Я вам признаюсь, что прежде, уже давно, я не верил и в это. Последнее время чаще и чаще во всем вижу доказательство и подтверждения этого. И рад этому. Я не христианин и очень еще далек от этого; но опыт научил меня не верить в непогрешительность своих суждений, и все может быть! Вы на это мне ничего не пишите и не говорите. Все знание приходит людям путем неразумным. Я Сережу учу говорить: «Таня»; он не может, а говорит «губка», что гораздо труднее.
Почему вы говорите, что я поссорился с Катковым? Я и не думал.
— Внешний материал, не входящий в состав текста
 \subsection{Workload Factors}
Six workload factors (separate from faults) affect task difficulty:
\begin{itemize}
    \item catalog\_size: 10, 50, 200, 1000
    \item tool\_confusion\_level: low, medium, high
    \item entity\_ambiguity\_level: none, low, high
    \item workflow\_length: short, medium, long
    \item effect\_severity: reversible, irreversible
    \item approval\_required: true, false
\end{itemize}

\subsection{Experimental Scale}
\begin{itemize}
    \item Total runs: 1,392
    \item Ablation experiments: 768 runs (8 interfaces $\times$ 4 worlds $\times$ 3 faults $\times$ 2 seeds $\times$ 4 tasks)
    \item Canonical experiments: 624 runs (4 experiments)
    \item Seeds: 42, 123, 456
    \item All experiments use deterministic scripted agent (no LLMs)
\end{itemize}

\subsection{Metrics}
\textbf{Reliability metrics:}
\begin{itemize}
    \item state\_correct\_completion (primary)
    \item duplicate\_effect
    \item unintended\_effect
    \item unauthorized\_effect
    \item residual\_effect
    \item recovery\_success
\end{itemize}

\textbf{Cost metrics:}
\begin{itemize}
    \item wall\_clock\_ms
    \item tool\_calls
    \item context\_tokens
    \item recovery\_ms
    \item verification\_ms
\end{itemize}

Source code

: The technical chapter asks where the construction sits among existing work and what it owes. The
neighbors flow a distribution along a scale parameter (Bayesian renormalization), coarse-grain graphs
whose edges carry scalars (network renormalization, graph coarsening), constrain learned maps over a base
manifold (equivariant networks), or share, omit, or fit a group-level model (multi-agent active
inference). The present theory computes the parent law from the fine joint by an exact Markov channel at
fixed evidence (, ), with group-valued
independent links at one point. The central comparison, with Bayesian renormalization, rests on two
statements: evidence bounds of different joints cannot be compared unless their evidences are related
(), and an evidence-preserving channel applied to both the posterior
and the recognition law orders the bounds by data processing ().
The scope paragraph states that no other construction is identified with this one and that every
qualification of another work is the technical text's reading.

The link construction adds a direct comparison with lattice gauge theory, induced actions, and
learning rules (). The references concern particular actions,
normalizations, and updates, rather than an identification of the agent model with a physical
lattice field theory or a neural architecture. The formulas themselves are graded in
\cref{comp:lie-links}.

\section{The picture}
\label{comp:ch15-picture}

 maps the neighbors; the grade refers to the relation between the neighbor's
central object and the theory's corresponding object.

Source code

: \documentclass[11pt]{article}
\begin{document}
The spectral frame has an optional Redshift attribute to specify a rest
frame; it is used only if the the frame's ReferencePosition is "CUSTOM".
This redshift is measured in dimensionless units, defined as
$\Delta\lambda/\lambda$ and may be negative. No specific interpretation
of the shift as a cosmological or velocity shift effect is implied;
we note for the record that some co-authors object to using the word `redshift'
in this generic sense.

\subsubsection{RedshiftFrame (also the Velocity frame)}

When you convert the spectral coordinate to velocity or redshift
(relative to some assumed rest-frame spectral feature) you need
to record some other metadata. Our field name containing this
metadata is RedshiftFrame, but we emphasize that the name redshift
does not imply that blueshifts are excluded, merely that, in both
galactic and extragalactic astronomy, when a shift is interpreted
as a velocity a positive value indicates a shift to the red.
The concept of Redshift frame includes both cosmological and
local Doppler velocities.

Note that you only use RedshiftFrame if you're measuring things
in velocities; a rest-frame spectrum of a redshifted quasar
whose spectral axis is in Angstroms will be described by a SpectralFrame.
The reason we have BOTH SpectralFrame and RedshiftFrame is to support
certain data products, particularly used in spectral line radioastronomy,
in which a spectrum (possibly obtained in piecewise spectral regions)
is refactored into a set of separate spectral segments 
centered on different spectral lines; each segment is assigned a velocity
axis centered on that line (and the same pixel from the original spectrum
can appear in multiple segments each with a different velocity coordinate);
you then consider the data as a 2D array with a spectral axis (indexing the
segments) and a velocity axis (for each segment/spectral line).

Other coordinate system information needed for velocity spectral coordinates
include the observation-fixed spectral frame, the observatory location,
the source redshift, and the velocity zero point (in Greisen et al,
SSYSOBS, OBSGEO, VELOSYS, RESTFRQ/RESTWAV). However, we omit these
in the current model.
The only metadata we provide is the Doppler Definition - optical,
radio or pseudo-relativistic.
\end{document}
Во-первых, потому что не было причины, а во-вторых, потому что между мной и им столько же общего, сколько между вами и вашим водовозом. Я и не сочувствую тому, что запрещают полякам говорить по-польски, и не сержусь на них за это, и не обвиняю Муравьевых и Черкасских*, а мне совершенно все равно, кто бы ни душил поляков или ни взял Шлезвиг-Голштейн или произнес речь в собрании земских учреждений.
И мясники бьют быков, которых мы едим, и я не обязан обвинять их или сочувствовать.
Романа моего написана только 3-я часть, которую я не буду печатать до тех пор, пока не напишу еще 6 частей, и тогда — лет через пять — издам всё отдельным сочинением*. Островский — писатель, которого я очень люблю, — мне сказал раз очень умную вещь. Я написал два года тому назад комедию* (которую не напечатал) и спрашивал у Островского, как бы успеть поставить комедию на Московском театре до поста. Он говорит: «Куда торопиться, поставь лучше на будущий год». Я говорю: «Нет, мне бы хотелось теперь, потому что комедия очень современна и к будущему году не будет иметь того успеха».